Onboarding and Engagement for Staffing (Web App)

  • ROLE

    Lead Designer/ Project Manager 👩🏻‍💻

  • BACKGROUND

    EmployStream is an onboarding automation and candidate engagement platform for Staffing agencies. The admin tool (Workflow Manager) gives users an easy way to manage applications and onboarding documents. Unfortunately, this requires the process of converting paper forms into digital ones, which can be quite a hassle.

  • TIMELINE

    June 2018
    1 month

  • TEAM

    CTO, Founder (Manager)
    1 Developer

  • TOOLS

    Sketch, Anima Toolkit

  • PROBLEM

    EmployStream's Customer Success team was spending hours on the phone training each customer how to build forms for contracts, payroll, and new hire onboarding. In fact, the company created an entire job dedicated to building forms for customers because the old tool was time consuming, difficult to use, and involved a steep learning curve.

Original Form Builder

← Different field types, same UI
  • PROCESS

    Research → Whiteboarding/Wireframing → Mockups → Iteration, Iteration, Iteration → Implementation

  • RESEARCH

    I started by talking to users about their pain points when constructing a form with the original form builder. Then, I headed to FullStory to take some notes on how users were currently interacting with the tool. Some feedback I collected:

    Lack of control over the layout of the page
    Confusing interface - All field types look the same
    Long, manual process with required training session

"Be patient with having your documents added."

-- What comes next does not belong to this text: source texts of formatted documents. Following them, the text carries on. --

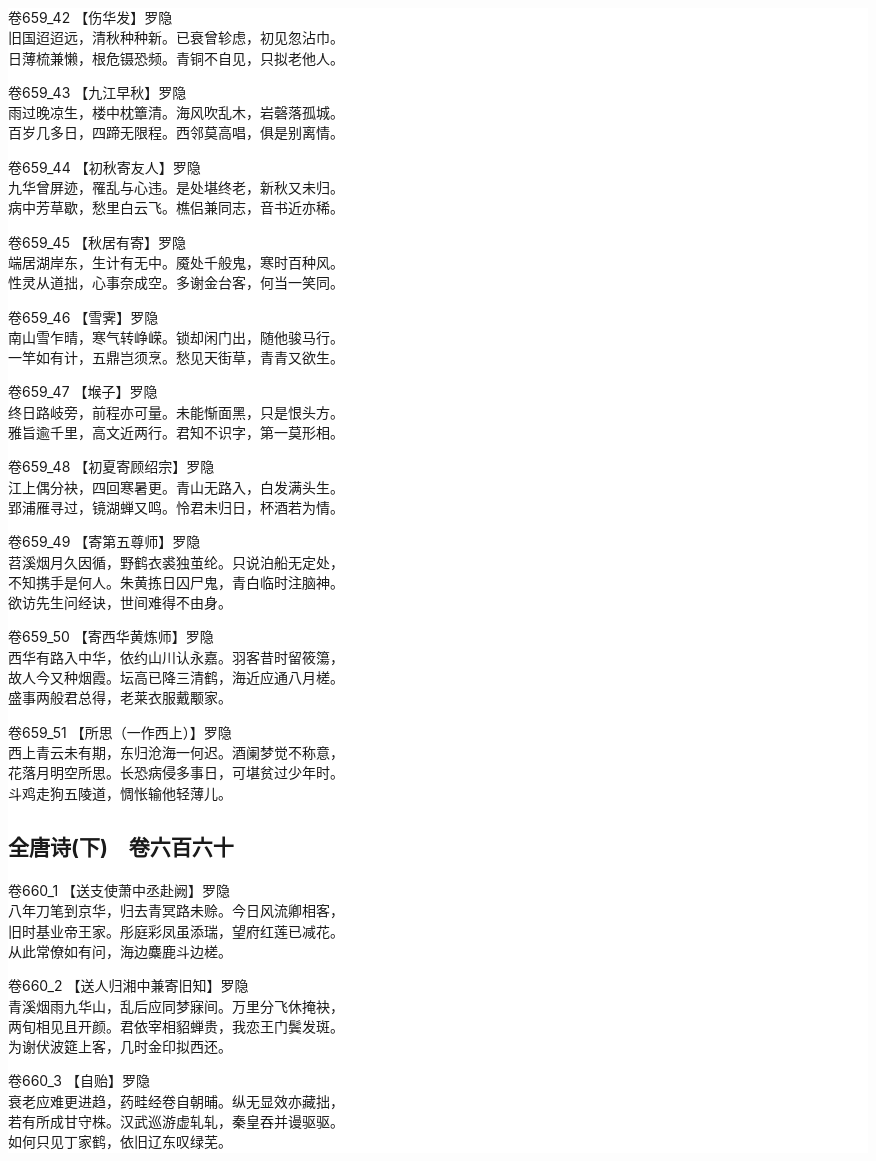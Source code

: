 卷659_42  【伤华发】罗隐  
旧国迢迢远，清秋种种新。已衰曾轸虑，初见忽沾巾。  
日薄梳兼懒，根危镊恐频。青铜不自见，只拟老他人。  
  
卷659_43  【九江早秋】罗隐  
雨过晚凉生，楼中枕簟清。海风吹乱木，岩磬落孤城。  
百岁几多日，四蹄无限程。西邻莫高唱，俱是别离情。  
  
卷659_44  【初秋寄友人】罗隐  
九华曾屏迹，罹乱与心违。是处堪终老，新秋又未归。  
病中芳草歇，愁里白云飞。樵侣兼同志，音书近亦稀。  
  
卷659_45  【秋居有寄】罗隐  
端居湖岸东，生计有无中。魇处千般鬼，寒时百种风。  
性灵从道拙，心事奈成空。多谢金台客，何当一笑同。  
  
卷659_46  【雪霁】罗隐  
南山雪乍晴，寒气转峥嵘。锁却闲门出，随他骏马行。  
一竿如有计，五鼎岂须烹。愁见天街草，青青又欲生。  
  
卷659_47  【堠子】罗隐  
终日路岐旁，前程亦可量。未能惭面黑，只是恨头方。  
雅旨逾千里，高文近两行。君知不识字，第一莫形相。  
  
卷659_48  【初夏寄顾绍宗】罗隐  
江上偶分袂，四回寒暑更。青山无路入，白发满头生。  
郢浦雁寻过，镜湖蝉又鸣。怜君未归日，杯酒若为情。  
  
卷659_49  【寄第五尊师】罗隐  
苕溪烟月久因循，野鹤衣裘独茧纶。只说泊船无定处，  
不知携手是何人。朱黄拣日囚尸鬼，青白临时注脑神。  
欲访先生问经诀，世间难得不由身。  
  
卷659_50  【寄西华黄炼师】罗隐  
西华有路入中华，依约山川认永嘉。羽客昔时留筱簜，  
故人今又种烟霞。坛高已降三清鹤，海近应通八月槎。  
盛事两般君总得，老莱衣服戴颙家。  
  
卷659_51  【所思（一作西上）】罗隐  
西上青云未有期，东归沧海一何迟。酒阑梦觉不称意，  
花落月明空所思。长恐病侵多事日，可堪贫过少年时。  
斗鸡走狗五陵道，惆怅输他轻薄儿。  

## 全唐诗(下)　卷六百六十

卷660_1  【送支使萧中丞赴阙】罗隐  
八年刀笔到京华，归去青冥路未赊。今日风流卿相客，  
旧时基业帝王家。彤庭彩凤虽添瑞，望府红莲已减花。  
从此常僚如有问，海边麋鹿斗边槎。  
  
卷660_2  【送人归湘中兼寄旧知】罗隐  
青溪烟雨九华山，乱后应同梦寐间。万里分飞休掩袂，  
两旬相见且开颜。君依宰相貂蝉贵，我恋王门鬓发斑。  
为谢伏波筵上客，几时金印拟西还。  
  
卷660_3  【自贻】罗隐  
衰老应难更进趋，药畦经卷自朝晡。纵无显效亦藏拙，  
若有所成甘守株。汉武巡游虚轧轧，秦皇吞并谩驱驱。  
如何只见丁家鹤，依旧辽东叹绿芜。  
  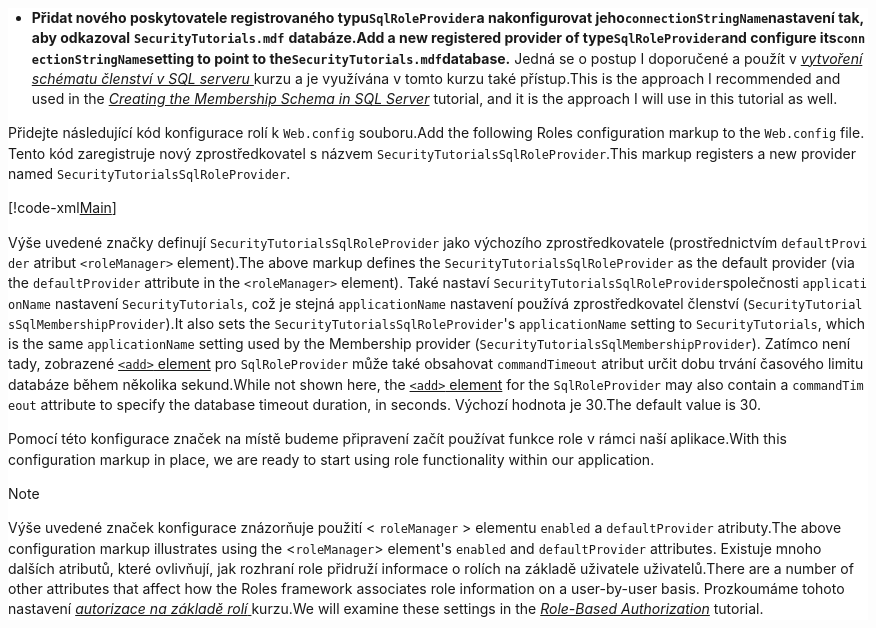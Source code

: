 - <span data-ttu-id="0df7d-181"><strong>Přidat nového poskytovatele registrovaného typu</strong><strong>`SqlRoleProvider`</strong><strong>a nakonfigurovat jeho</strong><strong>`connectionStringName`</strong><strong>nastavení tak, aby odkazoval</strong> <strong>`SecurityTutorials.mdf`</strong> <strong>databáze.</strong></span><span class="sxs-lookup"><span data-stu-id="0df7d-181"><strong>Add a new registered provider of type</strong><strong>`SqlRoleProvider`</strong><strong>and configure its</strong><strong>`connectionStringName`</strong><strong>setting to point to the</strong><strong>`SecurityTutorials.mdf`</strong><strong>database.</strong></span></span> <span data-ttu-id="0df7d-182">Jedná se o postup I doporučené a použít v <a id="_msoanchor_7"> </a> [ *vytvoření schématu členství v SQL serveru* ](../membership/creating-the-membership-schema-in-sql-server-cs.md) kurzu a je využívána v tomto kurzu také přístup.</span><span class="sxs-lookup"><span data-stu-id="0df7d-182">This is the approach I recommended and used in the <a id="_msoanchor_7"></a>[*Creating the Membership Schema in SQL Server*](../membership/creating-the-membership-schema-in-sql-server-cs.md) tutorial, and it is the approach I will use in this tutorial as well.</span></span>

<span data-ttu-id="0df7d-183">Přidejte následující kód konfigurace rolí k `Web.config` souboru.</span><span class="sxs-lookup"><span data-stu-id="0df7d-183">Add the following Roles configuration markup to the `Web.config` file.</span></span> <span data-ttu-id="0df7d-184">Tento kód zaregistruje nový zprostředkovatel s názvem `SecurityTutorialsSqlRoleProvider`.</span><span class="sxs-lookup"><span data-stu-id="0df7d-184">This markup registers a new provider named `SecurityTutorialsSqlRoleProvider`.</span></span>

[!code-xml[Main](creating-and-managing-roles-cs/samples/sample5.xml)]

<span data-ttu-id="0df7d-185">Výše uvedené značky definují `SecurityTutorialsSqlRoleProvider` jako výchozího zprostředkovatele (prostřednictvím `defaultProvider` atribut `<roleManager>` element).</span><span class="sxs-lookup"><span data-stu-id="0df7d-185">The above markup defines the `SecurityTutorialsSqlRoleProvider` as the default provider (via the `defaultProvider` attribute in the `<roleManager>` element).</span></span> <span data-ttu-id="0df7d-186">Také nastaví `SecurityTutorialsSqlRoleProvider`společnosti `applicationName` nastavení `SecurityTutorials`, což je stejná `applicationName` nastavení používá zprostředkovatel členství (`SecurityTutorialsSqlMembershipProvider`).</span><span class="sxs-lookup"><span data-stu-id="0df7d-186">It also sets the `SecurityTutorialsSqlRoleProvider`'s `applicationName` setting to `SecurityTutorials`, which is the same `applicationName` setting used by the Membership provider (`SecurityTutorialsSqlMembershipProvider`).</span></span> <span data-ttu-id="0df7d-187">Zatímco není tady, zobrazené [ `<add>` element](https://msdn.microsoft.com/library/ms164662.aspx) pro `SqlRoleProvider` může také obsahovat `commandTimeout` atribut určit dobu trvání časového limitu databáze během několika sekund.</span><span class="sxs-lookup"><span data-stu-id="0df7d-187">While not shown here, the [`<add>` element](https://msdn.microsoft.com/library/ms164662.aspx) for the `SqlRoleProvider` may also contain a `commandTimeout` attribute to specify the database timeout duration, in seconds.</span></span> <span data-ttu-id="0df7d-188">Výchozí hodnota je 30.</span><span class="sxs-lookup"><span data-stu-id="0df7d-188">The default value is 30.</span></span>

<span data-ttu-id="0df7d-189">Pomocí této konfigurace značek na místě budeme připravení začít používat funkce role v rámci naší aplikace.</span><span class="sxs-lookup"><span data-stu-id="0df7d-189">With this configuration markup in place, we are ready to start using role functionality within our application.</span></span>

> [!NOTE]
> <span data-ttu-id="0df7d-190">Výše uvedené značek konfigurace znázorňuje použití &lt; `roleManager` &gt; elementu `enabled` a `defaultProvider` atributy.</span><span class="sxs-lookup"><span data-stu-id="0df7d-190">The above configuration markup illustrates using the &lt;`roleManager`&gt; element's `enabled` and `defaultProvider` attributes.</span></span> <span data-ttu-id="0df7d-191">Existuje mnoho dalších atributů, které ovlivňují, jak rozhraní role přidruží informace o rolích na základě uživatele uživatelů.</span><span class="sxs-lookup"><span data-stu-id="0df7d-191">There are a number of other attributes that affect how the Roles framework associates role information on a user-by-user basis.</span></span> <span data-ttu-id="0df7d-192">Prozkoumáme tohoto nastavení <a id="_msoanchor_8"> </a> [ *autorizace na základě rolí* ](role-based-authorization-cs.md) kurzu.</span><span class="sxs-lookup"><span data-stu-id="0df7d-192">We will examine these settings in the <a id="_msoanchor_8"></a>[*Role-Based Authorization*](role-based-authorization-cs.md) tutorial.</span></span>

- Julie, EmployStream User

G2 Review
  • SOLUTION

    I decided to approach the problem with 3 main solutions:

    Field Type Visualization:

    I associated a different icon with each field type (Paragraph, Date, Money, etc.), which will reduce confusion when interacting with them.

    Drag & Drop Functionality:

    I decided on a drag-and-drop system - a visual way to interact with the interface that displays a clear landing area for each field.

    Customization:

    Users should have the freedom to customize the layout of the page to their liking. I planned for this in my design process, and came up with a feature that allows users to switch between a single or double column field (Dev team said no to more than 2 columns).

  • IDEATION

    I immediately started whiteboarding with our Implementation Specialist who uses the Form Builder daily.

Wireframe

1st Iteration
Final Iteration
All steps live in one sidebar ↓

Side Bar

I decided on a tab system within the sidebar to allow users to configure all aspects of the form in one page. The red '!' icon indicates that the user needs to take action on that tab before completing the form.

Final Product

Initial Form Setup

This is historically the most difficult part of the process because users don't know where to start. I created a clear landing area for each field type so the user knows where to drag and drop them, and can visualize the end result based on the layout of this page.

Flexible Layout

Previously, the system could only create single-column forms. With this new design, users are able to switch between a full/half column layout for fields like "First Name" and "Last Name" which make sense placed side by side.

Drag and Drop

To allow for more flexibility, this design supports the ability to reposition fields on the page by dragging and dropping them to snap into place.

Conditional Logic

If 'this' then 'that' - This is the basic idea behind conditional formatting. I built this functionality into the "Logic" tab on the side bar so the user can configure this formatting while simultaneously viewing their changes on the form.